我也需要这个,但我想输入多个任意色点。考虑一个热图,您需要黑色、蓝色、绿色……一直到“热”颜色。我借用了上面Mark Ransom的代码并对其进行了扩展以满足我的需求。我很高兴。感谢所有人,尤其是马克。
This code is neutral to the size of the image (no constants in the gaussian distribution); you can change it with the width= parameter to pixel(). It also allows tuning the "spread" (-> stddev) of the distribution; you can muddle them up further or introduce black bands by changing the spread= parameter to pixel().

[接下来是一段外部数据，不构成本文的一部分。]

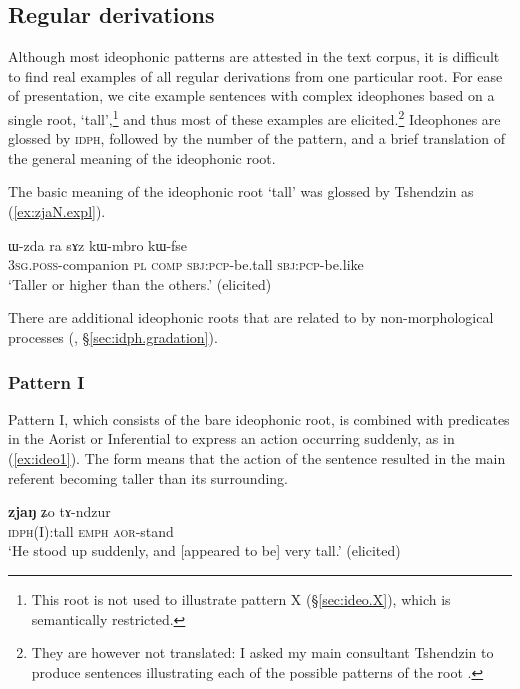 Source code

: \subsection{Regular derivations} \label{sec:ideo.regular}
 Although most ideophonic patterns are attested in the text corpus, it is difficult to find real examples of all regular derivations from one particular root. For ease of presentation, we cite example sentences with complex ideophones based on a single root,   `tall',\footnote{This root is not used to illustrate pattern X (§\ref{sec:ideo.X}), which is semantically restricted. } and thus most of these examples are elicited.\footnote{They are however not translated: I asked my main consultant Tshendzin to produce sentences illustrating each of the possible patterns of the root . } Ideophones are glossed by \textsc{idph}, followed by the number of the pattern, and a brief translation of the general meaning of the ideophonic root.

The basic meaning of the ideophonic root   `tall' was glossed by Tshendzin as (\ref{ex:zjaN.expl}).

\begin{exe} 
\ex \label{ex:zjaN.expl}
\gll ɯ-zda ra sɤz kɯ-mbro kɯ-fse \\
\textsc{3sg}.\textsc{poss}-companion \textsc{pl} \textsc{comp} \textsc{sbj}:\textsc{pcp}-be.tall \textsc{sbj}:\textsc{pcp}-be.like \\
\glt `Taller or higher than the others.' (elicited) 
\end{exe}

There are additional ideophonic roots that are related to  by non-morphological processes (, §\ref{sec:idph.gradation}).

 \subsubsection{Pattern I} \label{sec:ideo.I}
Pattern I, which consists of the bare ideophonic root, is combined with predicates in the Aorist or Inferential to express an action occurring suddenly, as in (\ref{ex:ideo1}). The form  means that the action of the sentence resulted in the main referent becoming taller than its surrounding.

\begin{exe} 
\ex \label{ex:ideo1}
\gll \textbf{zjaŋ} ʑo tɤ-ndzur  \\
\textsc{idph}(I):tall \textsc{emph} \textsc{aor}-stand \\
\glt `He stood up suddenly, and [appeared to be] very tall.'  (elicited)
\end{exe}
 
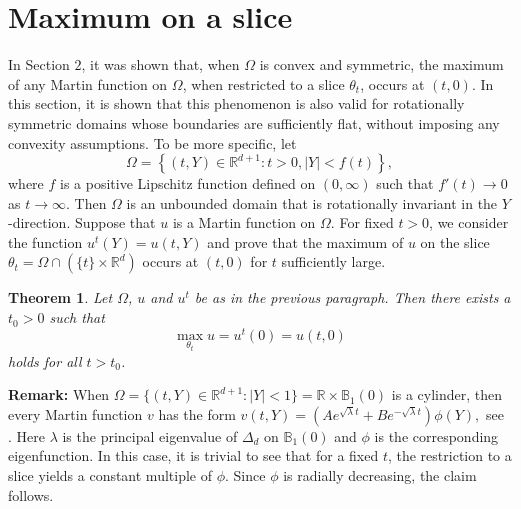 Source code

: \documentclass[11pt]{amsart}
\newtheorem{thm}{Theorem}[section]
\theoremstyle{definition}
\theoremstyle{remark}
\begin{document}
\section{Maximum on a slice}
In Section $2$, it was shown that, when $\Omega$ is convex and
symmetric, the maximum of any Martin function on $\Omega$, when restricted to a slice $\theta_t$, occurs at $(t,0)$. In this section, it is shown that this phenomenon is also valid for rotationally symmetric domains whose boundaries are sufficiently flat, without imposing any convexity assumptions. To be more specific, let 
$$\Omega = \left\{(t, Y)\in\mathbb{R}^{d+1}: t>0, |Y| < f(t)\right\},$$
where $f$ is a positive Lipschitz function defined on $(0,\infty)$ such that $f'(t)\to 0$ as $t\to\infty$. Then $\Omega$ is an unbounded domain that is  rotationally invariant in the $Y$-direction. Suppose that $u$ is a Martin function on $\Omega$. For fixed $t>0$, we consider the function $u^t(Y) = u(t, Y)$ and prove that the maximum of $u$ on the slice $\theta_t = \Omega\cap\left(\{t\}\times\mathbb{R}^d\right)$ occurs at $(t, 0)$ for $t$ sufficiently large. 

\begin{thm}
Let $\Omega$, $u$ and $u^t$ be as in the previous paragraph. Then there exists a $t_0>0$ such that  $$\max_{\theta_t}u = u^t(0) = u(t,0)$$
holds for all $t>t_0$.
\end{thm}

\textbf{Remark:} When $\Omega =\{(t, Y)\in\mathbb{R}^{d+1}: |Y| < 1\} = \mathbb{R}\times \mathbb{B}_1(0)$ is a cylinder, then every Martin function $v$ has the form $v(t, Y) = (Ae^{\sqrt{\lambda}t} + Be^{-\sqrt{\lambda}t})\phi(Y),$ see \cite{MI}. Here $\lambda$ is the principal eigenvalue of $\Delta_{d}$ on $\mathbb{B}_1(0)$ and $\phi$ is the corresponding eigenfunction. In this case, it is trivial to see that for a fixed $t$, the restriction to a slice yields a constant multiple of $\phi$. Since $\phi$ is radially decreasing, the claim follows. 
\end{document}
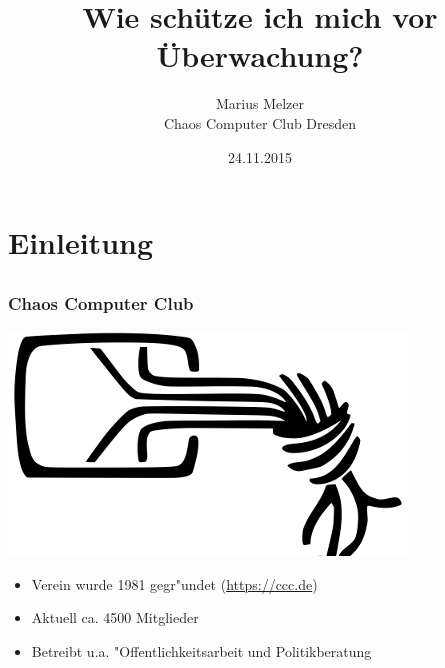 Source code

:\documentclass[12pt]{beamer}
\title{Wie schütze ich mich vor Überwachung?}
\author{\small Marius Melzer\\\large Chaos Computer Club Dresden}
\date{24.11.2015}
\begin{document}
\maketitle

\section{Einleitung}
\subsection{}

\begin{frame}
    \frametitle{Chaos Computer Club}
    \begin{center}
	\includegraphics[height=0.2\textheight]{img/chaosknoten.png}
    \end{center}	
    \begin{itemize}
      \item<1-> Verein wurde 1981 gegr"undet (\url{https://ccc.de})          
      \item<2-> Aktuell ca. 4500 Mitglieder
      \item<3-> Betreibt u.a. "Offentlichkeitsarbeit und Politikberatung      
    \end{itemize}
\end{frame}
\end{document}
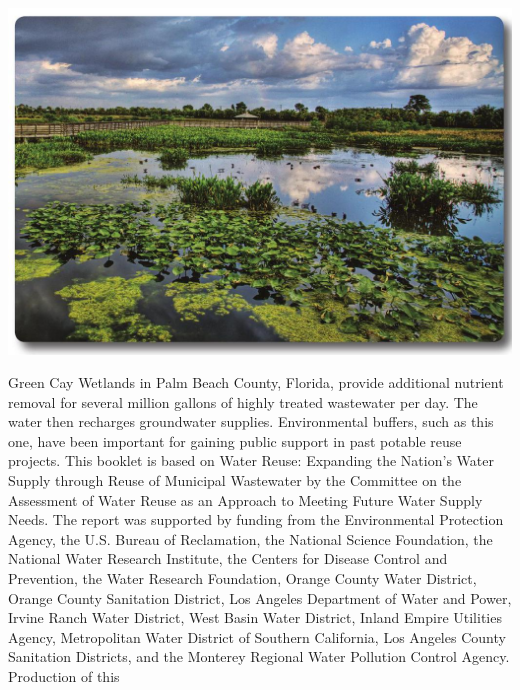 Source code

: \documentclass[10pt]{article}
\begin{document}
\includegraphics[max width=\textwidth]{2022_11_05_93277ca2de7ec5580550g-11}

Green Cay Wetlands in Palm Beach County, Florida, provide additional nutrient removal for several million gallons of highly treated wastewater per day. The water then recharges groundwater supplies. Environmental buffers, such as this one, have been important for gaining public support in past potable reuse projects. This booklet is based on Water Reuse: Expanding the Nation's Water Supply through Reuse of Municipal Wastewater by the Committee on the Assessment of Water Reuse as an Approach to Meeting Future Water Supply Needs. The report was supported by funding from the Environmental Protection Agency, the U.S. Bureau of Reclamation, the National Science Foundation, the National Water Research Institute, the Centers for Disease Control and Prevention, the Water Research Foundation, Orange County Water District, Orange County Sanitation District, Los Angeles Department of Water and Power, Irvine Ranch Water District, West Basin Water District, Inland Empire Utilities Agency, Metropolitan Water District of Southern California, Los Angeles County Sanitation Districts, and the Monterey Regional Water Pollution Control Agency. Production of this
\end{document}
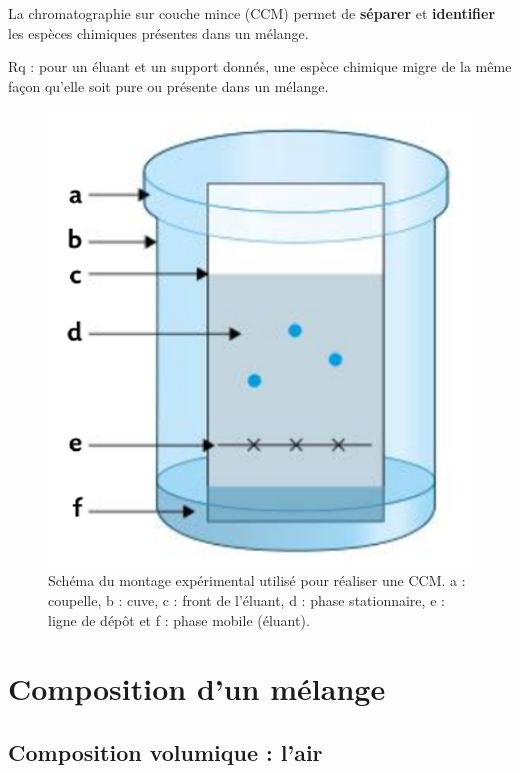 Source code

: \begin{definition}
La chromatographie sur couche mince (CCM) permet de \textbf{séparer} et \textbf{identifier} les espèces chimiques présentes dans un mélange.
\end{definition}
Rq : pour un éluant et un support donnés, une espèce chimique migre de la même façon qu'elle soit pure ou présente dans un mélange.

\begin{figure}[h]
\center
\includegraphics[scale=0.5]{images/ccm_schema.png}
\caption{Schéma du montage expérimental utilisé pour réaliser une CCM.
a : coupelle, b : cuve, c : front de l'éluant, d : phase stationnaire, e : ligne de dépôt et f : phase mobile (éluant).}
\end{figure}



\section{Composition d'un mélange}

\subsection{Composition volumique : l'air}

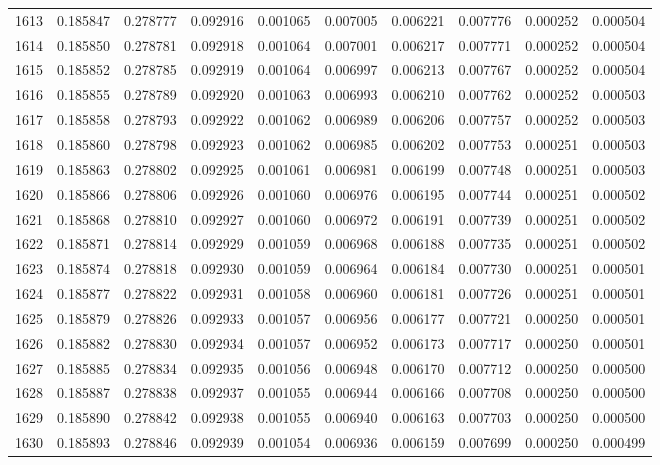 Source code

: \begin{tabular}{lrrrrrrrrr}
1613 & 0.185847 & 0.278777 & 0.092916 & 0.001065 & 0.007005 & 0.006221 & 0.007776 & 0.000252 & 0.000504 \\
1614 & 0.185850 & 0.278781 & 0.092918 & 0.001064 & 0.007001 & 0.006217 & 0.007771 & 0.000252 & 0.000504 \\
1615 & 0.185852 & 0.278785 & 0.092919 & 0.001064 & 0.006997 & 0.006213 & 0.007767 & 0.000252 & 0.000504 \\
1616 & 0.185855 & 0.278789 & 0.092920 & 0.001063 & 0.006993 & 0.006210 & 0.007762 & 0.000252 & 0.000503 \\
1617 & 0.185858 & 0.278793 & 0.092922 & 0.001062 & 0.006989 & 0.006206 & 0.007757 & 0.000252 & 0.000503 \\
1618 & 0.185860 & 0.278798 & 0.092923 & 0.001062 & 0.006985 & 0.006202 & 0.007753 & 0.000251 & 0.000503 \\
1619 & 0.185863 & 0.278802 & 0.092925 & 0.001061 & 0.006981 & 0.006199 & 0.007748 & 0.000251 & 0.000503 \\
1620 & 0.185866 & 0.278806 & 0.092926 & 0.001060 & 0.006976 & 0.006195 & 0.007744 & 0.000251 & 0.000502 \\
1621 & 0.185868 & 0.278810 & 0.092927 & 0.001060 & 0.006972 & 0.006191 & 0.007739 & 0.000251 & 0.000502 \\
1622 & 0.185871 & 0.278814 & 0.092929 & 0.001059 & 0.006968 & 0.006188 & 0.007735 & 0.000251 & 0.000502 \\
1623 & 0.185874 & 0.278818 & 0.092930 & 0.001059 & 0.006964 & 0.006184 & 0.007730 & 0.000251 & 0.000501 \\
1624 & 0.185877 & 0.278822 & 0.092931 & 0.001058 & 0.006960 & 0.006181 & 0.007726 & 0.000251 & 0.000501 \\
1625 & 0.185879 & 0.278826 & 0.092933 & 0.001057 & 0.006956 & 0.006177 & 0.007721 & 0.000250 & 0.000501 \\
1626 & 0.185882 & 0.278830 & 0.092934 & 0.001057 & 0.006952 & 0.006173 & 0.007717 & 0.000250 & 0.000501 \\
1627 & 0.185885 & 0.278834 & 0.092935 & 0.001056 & 0.006948 & 0.006170 & 0.007712 & 0.000250 & 0.000500 \\
1628 & 0.185887 & 0.278838 & 0.092937 & 0.001055 & 0.006944 & 0.006166 & 0.007708 & 0.000250 & 0.000500 \\
1629 & 0.185890 & 0.278842 & 0.092938 & 0.001055 & 0.006940 & 0.006163 & 0.007703 & 0.000250 & 0.000500 \\
1630 & 0.185893 & 0.278846 & 0.092939 & 0.001054 & 0.006936 & 0.006159 & 0.007699 & 0.000250 & 0.000499 \\

\end{tabular}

此代码与图像大小无关(高斯分布中没有常数);您可以使用像素()的 width= 参数更改它。它还允许调整分布的“传播”(-> stddev);您可以通过将 spread= 参数更改为 pixel() 来进一步混淆它们或引入黑带。
#!/usr/bin/env python
import math
from PIL import Image
im = Image.new('RGB', (3000, 2000))
ld = im.load()
# A map of rgb points in your distribution
# [distance, (r, g, b)]
# distance is percentage from left edge
heatmap = [
[0.0, (0, 0, 0)],
[0.20, (0, 0, .5)],
[0.40, (0, .5, 0)],
[0.60, (.5, 0, 0)],
[0.80, (.75, .75, 0)],
[0.90, (1.0, .75, 0)],
[1.00, (1.0, 1.0, 1.0)],
]
def gaussian(x, a, b, c, d=0):
return a * math.exp(-(x - b)**2 / (2 * c**2)) + d
def pixel(x, width=100, map=[], spread=1):
width = float(width)
r = sum([gaussian(x, p[1][0], p[0] * width, width/(spread*len(map))) for p in map])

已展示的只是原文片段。